» Your assignment:
Nothing should be output except the lines from the top of the material below through the line that contains "Az SMS által", each exactly as written.

** Opening Listed records block **

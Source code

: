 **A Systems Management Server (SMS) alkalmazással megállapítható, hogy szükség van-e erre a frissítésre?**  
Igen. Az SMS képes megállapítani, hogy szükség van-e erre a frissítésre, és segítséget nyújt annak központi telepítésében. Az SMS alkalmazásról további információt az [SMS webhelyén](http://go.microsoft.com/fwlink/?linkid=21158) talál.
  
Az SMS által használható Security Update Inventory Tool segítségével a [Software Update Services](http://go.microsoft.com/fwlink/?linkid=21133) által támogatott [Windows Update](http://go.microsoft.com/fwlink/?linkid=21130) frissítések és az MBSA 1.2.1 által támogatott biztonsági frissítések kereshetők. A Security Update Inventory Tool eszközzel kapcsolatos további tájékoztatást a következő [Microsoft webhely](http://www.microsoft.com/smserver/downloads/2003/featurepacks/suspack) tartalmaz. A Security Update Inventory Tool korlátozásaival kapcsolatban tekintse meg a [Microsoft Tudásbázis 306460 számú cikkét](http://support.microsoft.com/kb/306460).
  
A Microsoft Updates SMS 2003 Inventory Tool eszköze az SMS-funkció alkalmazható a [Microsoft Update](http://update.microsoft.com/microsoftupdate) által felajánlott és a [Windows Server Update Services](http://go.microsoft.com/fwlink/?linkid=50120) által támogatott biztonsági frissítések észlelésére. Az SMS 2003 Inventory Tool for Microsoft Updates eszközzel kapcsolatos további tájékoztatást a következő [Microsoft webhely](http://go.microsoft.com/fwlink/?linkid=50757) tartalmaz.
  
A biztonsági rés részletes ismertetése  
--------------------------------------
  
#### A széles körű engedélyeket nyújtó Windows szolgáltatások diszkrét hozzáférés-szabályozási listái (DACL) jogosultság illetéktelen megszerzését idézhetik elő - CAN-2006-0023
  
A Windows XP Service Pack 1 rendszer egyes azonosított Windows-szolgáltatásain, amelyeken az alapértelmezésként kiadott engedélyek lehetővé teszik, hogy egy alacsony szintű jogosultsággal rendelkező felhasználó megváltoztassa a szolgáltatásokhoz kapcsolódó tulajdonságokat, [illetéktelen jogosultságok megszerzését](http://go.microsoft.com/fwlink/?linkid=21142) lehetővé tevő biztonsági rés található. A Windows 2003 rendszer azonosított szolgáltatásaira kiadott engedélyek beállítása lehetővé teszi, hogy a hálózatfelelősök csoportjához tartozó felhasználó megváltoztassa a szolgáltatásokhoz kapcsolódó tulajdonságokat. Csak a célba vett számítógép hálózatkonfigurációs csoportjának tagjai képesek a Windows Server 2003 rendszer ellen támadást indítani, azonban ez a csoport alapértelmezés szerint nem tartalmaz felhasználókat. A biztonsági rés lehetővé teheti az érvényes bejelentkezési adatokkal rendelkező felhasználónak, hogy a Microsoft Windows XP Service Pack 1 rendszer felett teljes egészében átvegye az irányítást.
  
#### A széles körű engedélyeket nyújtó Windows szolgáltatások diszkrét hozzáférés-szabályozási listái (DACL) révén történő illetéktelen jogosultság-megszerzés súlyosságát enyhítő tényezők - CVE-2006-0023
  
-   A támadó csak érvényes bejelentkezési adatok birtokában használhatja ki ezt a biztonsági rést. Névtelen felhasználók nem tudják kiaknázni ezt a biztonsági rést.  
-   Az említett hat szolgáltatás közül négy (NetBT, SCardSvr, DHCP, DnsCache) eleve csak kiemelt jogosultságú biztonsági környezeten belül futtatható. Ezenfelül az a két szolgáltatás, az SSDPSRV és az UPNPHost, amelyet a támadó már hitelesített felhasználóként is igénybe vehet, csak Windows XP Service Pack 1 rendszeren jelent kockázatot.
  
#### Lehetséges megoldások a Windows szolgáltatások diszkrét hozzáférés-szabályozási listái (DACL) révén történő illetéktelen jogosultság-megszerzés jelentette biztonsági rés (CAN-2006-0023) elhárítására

** Closing Listed records block **

» Response to this task:
Source code

: **A Systems Management Server (SMS) alkalmazással megállapítható, hogy szükség van-e erre a frissítésre?**  
Igen. Az SMS képes megállapítani, hogy szükség van-e erre a frissítésre, és segítséget nyújt annak központi telepítésében. Az SMS alkalmazásról további információt az [SMS webhelyén](http://go.microsoft.com/fwlink/?linkid=21158) talál.
  
Az SMS által használható Security Update Inventory Tool segítségével a [Software Update Services](http://go.microsoft.com/fwlink/?linkid=21133) által támogatott [Windows Update](http://go.microsoft.com/fwlink/?linkid=21130) frissítések és az MBSA 1.2.1 által támogatott biztonsági frissítések kereshetők. A Security Update Inventory Tool eszközzel kapcsolatos további tájékoztatást a következő [Microsoft webhely](http://www.microsoft.com/smserver/downloads/2003/featurepacks/suspack) tartalmaz. A Security Update Inventory Tool korlátozásaival kapcsolatban tekintse meg a [Microsoft Tudásbázis 306460 számú cikkét](http://support.microsoft.com/kb/306460).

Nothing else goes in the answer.